The American Cancer Society’s recommendations appear to align with the findings in the new study, as the research highlights how screening guidelines should not be a “one-size-fits-all policy,” but rather help guide conversations that patients and their doctors have together. The study’s authors suggest that a fair and risk-adapted screening program may be associated with optimized resource allocation.

The researchers analyzed data on 415,277 women in the United States who died of breast cancer from 2011 to 2020 and found that when the breast cancer mortality rate for Black women in their 40s is 27 deaths per 100,000 person-years, meaning that 27 out of every 100,000 Black women aged 40-49 in the US die of breast cancer compared with only 15 deaths per 100,000 in White women and 11 deaths per 100,000 in American Indian, Alaska Native, Hispanic and Asian or Pacific Islander women.

“We, here at the American Cancer Society, strongly recommend that all women consider a screening mammogram from the age of 40 onwards, and that means having a discussion with their doctor,” said Dr. Arif Kamal, the American Cancer Society’s chief patient officer, who was not involved in the new study.
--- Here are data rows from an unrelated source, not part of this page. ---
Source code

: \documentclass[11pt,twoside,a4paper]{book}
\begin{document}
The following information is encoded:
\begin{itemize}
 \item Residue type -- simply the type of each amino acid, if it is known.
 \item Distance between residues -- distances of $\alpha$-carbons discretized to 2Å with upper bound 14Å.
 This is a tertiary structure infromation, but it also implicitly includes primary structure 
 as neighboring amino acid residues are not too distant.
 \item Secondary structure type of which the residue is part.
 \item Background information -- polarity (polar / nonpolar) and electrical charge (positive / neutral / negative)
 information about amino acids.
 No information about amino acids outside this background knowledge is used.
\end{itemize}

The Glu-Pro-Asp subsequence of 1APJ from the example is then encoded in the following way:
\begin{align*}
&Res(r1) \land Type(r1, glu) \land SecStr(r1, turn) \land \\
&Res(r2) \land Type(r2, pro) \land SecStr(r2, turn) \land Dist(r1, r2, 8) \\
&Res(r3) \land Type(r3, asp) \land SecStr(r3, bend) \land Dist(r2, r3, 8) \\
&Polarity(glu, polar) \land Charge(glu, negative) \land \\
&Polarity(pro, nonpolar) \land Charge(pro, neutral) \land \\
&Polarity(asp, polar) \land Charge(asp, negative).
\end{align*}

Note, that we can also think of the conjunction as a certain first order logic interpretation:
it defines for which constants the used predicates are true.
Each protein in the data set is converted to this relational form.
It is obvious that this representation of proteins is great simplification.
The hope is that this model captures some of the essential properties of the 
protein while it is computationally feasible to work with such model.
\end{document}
The study’s authors highlight that racial disparities in breast cancer mortality may result from implicit bias in medicine and access to care issues that go beyond biology. They suggest that health policymakers pursue equity, not just equality when it comes to breast cancer screening as a tool to help reduce breast cancer death rates.

“This study confirms that the age of breast cancer mortality is younger for Black women, but it doesn’t confirm why and if screening is even the main reason. We have no information about the types of cancers women developed and what treatment they had either, both of which impact mortality from breast cancer,” Dr. Arif Kamal said.